[Source texts of formatted documents]

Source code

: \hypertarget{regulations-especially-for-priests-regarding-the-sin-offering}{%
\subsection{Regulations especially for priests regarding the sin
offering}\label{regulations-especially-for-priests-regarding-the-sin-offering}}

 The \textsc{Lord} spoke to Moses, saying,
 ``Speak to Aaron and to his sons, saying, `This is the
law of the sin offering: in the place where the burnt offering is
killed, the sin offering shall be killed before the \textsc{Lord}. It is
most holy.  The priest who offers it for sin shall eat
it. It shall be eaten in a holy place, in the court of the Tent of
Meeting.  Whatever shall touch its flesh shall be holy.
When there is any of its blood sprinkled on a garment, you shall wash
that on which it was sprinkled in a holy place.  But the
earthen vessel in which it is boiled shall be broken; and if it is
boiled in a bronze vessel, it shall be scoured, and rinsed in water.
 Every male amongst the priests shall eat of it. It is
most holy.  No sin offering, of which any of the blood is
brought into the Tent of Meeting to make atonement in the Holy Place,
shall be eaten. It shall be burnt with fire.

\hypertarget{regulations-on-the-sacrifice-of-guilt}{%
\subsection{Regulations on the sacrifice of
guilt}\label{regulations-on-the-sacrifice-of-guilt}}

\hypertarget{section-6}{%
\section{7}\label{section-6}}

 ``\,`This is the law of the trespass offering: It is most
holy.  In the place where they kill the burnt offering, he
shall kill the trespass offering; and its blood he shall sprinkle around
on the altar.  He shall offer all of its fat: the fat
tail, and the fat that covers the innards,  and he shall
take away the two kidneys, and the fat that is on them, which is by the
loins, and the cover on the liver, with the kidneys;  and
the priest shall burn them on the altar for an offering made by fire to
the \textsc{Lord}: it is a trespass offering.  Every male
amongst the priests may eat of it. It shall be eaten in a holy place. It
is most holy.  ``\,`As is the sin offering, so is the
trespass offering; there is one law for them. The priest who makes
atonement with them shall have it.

**What the exercise asks**
Going line by line, set down the data above exactly as given.

**Exercise solution**
Source code

: \hypertarget{regulations-especially-for-priests-regarding-the-sin-offering}{%
\subsection{Regulations especially for priests regarding the sin
offering}\label{regulations-especially-for-priests-regarding-the-sin-offering}}

 The \textsc{Lord} spoke to Moses, saying,
 ``Speak to Aaron and to his sons, saying, `This is the
law of the sin offering: in the place where the burnt offering is
killed, the sin offering shall be killed before the \textsc{Lord}. It is
most holy.  The priest who offers it for sin shall eat
it. It shall be eaten in a holy place, in the court of the Tent of
Meeting.  Whatever shall touch its flesh shall be holy.
When there is any of its blood sprinkled on a garment, you shall wash
that on which it was sprinkled in a holy place.  But the
earthen vessel in which it is boiled shall be broken; and if it is
boiled in a bronze vessel, it shall be scoured, and rinsed in water.
 Every male amongst the priests shall eat of it. It is
most holy.  No sin offering, of which any of the blood is
brought into the Tent of Meeting to make atonement in the Holy Place,
shall be eaten. It shall be burnt with fire.

\hypertarget{regulations-on-the-sacrifice-of-guilt}{%
\subsection{Regulations on the sacrifice of
guilt}\label{regulations-on-the-sacrifice-of-guilt}}

\hypertarget{section-6}{%
\section{7}\label{section-6}}

 ``\,`This is the law of the trespass offering: It is most
holy.  In the place where they kill the burnt offering, he
shall kill the trespass offering; and its blood he shall sprinkle around
on the altar.  He shall offer all of its fat: the fat
tail, and the fat that covers the innards,  and he shall
take away the two kidneys, and the fat that is on them, which is by the
loins, and the cover on the liver, with the kidneys;  and
the priest shall burn them on the altar for an offering made by fire to
the \textsc{Lord}: it is a trespass offering.  Every male
amongst the priests may eat of it. It shall be eaten in a holy place. It
is most holy.  ``\,`As is the sin offering, so is the
trespass offering; there is one law for them. The priest who makes
atonement with them shall have it.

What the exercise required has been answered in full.